Farmers want a new reform-minded farm law even if it means the end of a popular $5 billion-a-year subsidy that is paid regardless of need, the president of the largest U.S. farm group said on Sunday.
"There's a great deal of concern how this drought is going to play out in 2013," President Bob Stallman said at the opening of the American Farm Bureau convention. Sixty percent of the nation is currently under severe to extraordinary drought.
Congress is months overdue in an overhaul of U.S. farm subsidy law. Lawmakers extended the now-expired 2008 law, including the direct-payment subsidy, at the start of this month to avert a potential doubling of milk prices in the grocery stores.
Elimination of the direct payment is a top goal of reformers. They say the subsidy is wasteful during an agricultural boom that dates from 2006.
Bills approved last year by the Senate and by the House Agriculture Committee proposed an end to the subsidy with some of the savings put into a new insurance-like farm program that shields growers from low prices and poor yields.
"We are willing to accept that (elimination) as a foregone conclusion," Stallman told reporters, as part of phasing down traditional subsidies in favor of crop insurance and other risk management tools.
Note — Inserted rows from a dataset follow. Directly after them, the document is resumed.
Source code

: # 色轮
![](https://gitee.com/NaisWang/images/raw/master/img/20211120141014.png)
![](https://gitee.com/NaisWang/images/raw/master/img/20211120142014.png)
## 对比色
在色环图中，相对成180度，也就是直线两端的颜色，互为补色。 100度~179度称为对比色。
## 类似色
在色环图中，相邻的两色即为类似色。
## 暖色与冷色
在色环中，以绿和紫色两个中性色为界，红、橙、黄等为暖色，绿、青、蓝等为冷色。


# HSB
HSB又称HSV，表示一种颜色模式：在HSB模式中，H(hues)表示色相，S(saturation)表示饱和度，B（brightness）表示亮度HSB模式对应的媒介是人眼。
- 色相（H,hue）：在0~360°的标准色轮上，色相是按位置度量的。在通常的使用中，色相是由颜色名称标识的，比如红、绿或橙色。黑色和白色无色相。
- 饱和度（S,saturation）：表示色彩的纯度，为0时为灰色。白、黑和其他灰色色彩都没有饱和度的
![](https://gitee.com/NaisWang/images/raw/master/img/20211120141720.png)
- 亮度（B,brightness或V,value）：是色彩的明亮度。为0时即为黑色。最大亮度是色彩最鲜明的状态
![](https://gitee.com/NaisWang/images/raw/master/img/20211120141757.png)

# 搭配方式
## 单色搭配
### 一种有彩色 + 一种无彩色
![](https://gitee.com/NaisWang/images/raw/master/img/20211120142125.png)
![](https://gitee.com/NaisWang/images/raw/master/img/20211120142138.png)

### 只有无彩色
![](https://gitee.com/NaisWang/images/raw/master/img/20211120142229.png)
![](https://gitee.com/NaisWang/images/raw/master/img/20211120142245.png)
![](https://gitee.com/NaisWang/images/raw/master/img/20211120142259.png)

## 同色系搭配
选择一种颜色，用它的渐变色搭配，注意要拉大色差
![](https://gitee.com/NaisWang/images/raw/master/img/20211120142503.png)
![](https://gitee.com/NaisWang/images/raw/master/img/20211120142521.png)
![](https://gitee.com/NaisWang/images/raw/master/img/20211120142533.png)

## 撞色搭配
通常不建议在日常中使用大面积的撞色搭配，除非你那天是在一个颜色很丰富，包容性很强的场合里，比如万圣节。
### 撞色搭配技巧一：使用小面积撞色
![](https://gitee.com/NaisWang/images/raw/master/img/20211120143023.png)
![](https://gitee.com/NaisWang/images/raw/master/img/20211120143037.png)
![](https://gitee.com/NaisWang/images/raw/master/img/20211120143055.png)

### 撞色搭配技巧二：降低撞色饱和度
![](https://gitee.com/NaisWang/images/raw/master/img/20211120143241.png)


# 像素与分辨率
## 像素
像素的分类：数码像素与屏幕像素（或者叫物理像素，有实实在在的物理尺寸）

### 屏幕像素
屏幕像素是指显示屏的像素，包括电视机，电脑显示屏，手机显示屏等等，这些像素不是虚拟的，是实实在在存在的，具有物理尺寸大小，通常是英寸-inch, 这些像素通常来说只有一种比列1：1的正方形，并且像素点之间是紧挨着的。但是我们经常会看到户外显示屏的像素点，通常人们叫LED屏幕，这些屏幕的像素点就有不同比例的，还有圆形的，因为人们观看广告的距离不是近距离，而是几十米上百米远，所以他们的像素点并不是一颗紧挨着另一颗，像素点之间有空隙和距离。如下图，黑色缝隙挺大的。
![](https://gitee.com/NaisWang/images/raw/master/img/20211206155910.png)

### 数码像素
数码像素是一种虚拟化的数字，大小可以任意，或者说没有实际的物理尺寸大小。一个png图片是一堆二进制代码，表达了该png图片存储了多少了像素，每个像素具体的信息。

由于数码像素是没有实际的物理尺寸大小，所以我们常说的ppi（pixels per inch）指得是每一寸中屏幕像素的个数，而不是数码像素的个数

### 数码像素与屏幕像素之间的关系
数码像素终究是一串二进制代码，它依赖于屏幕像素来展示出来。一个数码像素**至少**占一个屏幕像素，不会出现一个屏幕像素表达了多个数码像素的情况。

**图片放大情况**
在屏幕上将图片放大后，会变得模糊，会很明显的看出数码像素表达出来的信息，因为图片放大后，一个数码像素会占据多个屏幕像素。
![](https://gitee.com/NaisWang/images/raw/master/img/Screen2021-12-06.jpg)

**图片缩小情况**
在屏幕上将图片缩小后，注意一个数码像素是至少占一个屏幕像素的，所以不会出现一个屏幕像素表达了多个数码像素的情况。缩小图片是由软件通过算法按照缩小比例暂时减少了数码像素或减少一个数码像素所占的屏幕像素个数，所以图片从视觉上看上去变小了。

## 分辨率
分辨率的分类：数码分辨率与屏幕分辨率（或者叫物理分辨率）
Although the Senate passed its five-year, $500 billion farm bill in June, House Republican leaders refused to call a vote on a House version because of infighting over additional spending cuts. The Senate bill cut spending by $23 billion over 10 years and the House bill called for $35 billion, including the largest cuts in a generation in food stamps for the poor.
"Now, we need the new Congress to show the leadership needed to pass long-term farm policy and enact the kind of reforms that the Senate and House Agriculture Committee have approved," Stallman said in a convention-opening speech.
Both bills could cut farm subsidies by $13 billion and conservation programs by $6 billion. They disagree on food stamp cuts and how extensive the new revenue protection program would be.
With election-year pressure gone, prospects are brighter for a new farm bill, Stallman said.
Continuing budget pressures could prompt Congress to look at farm programs for budget cuts this year, he added. Agriculture is willing to do its share, Stallman said, but "we don't want to be the piggy bank."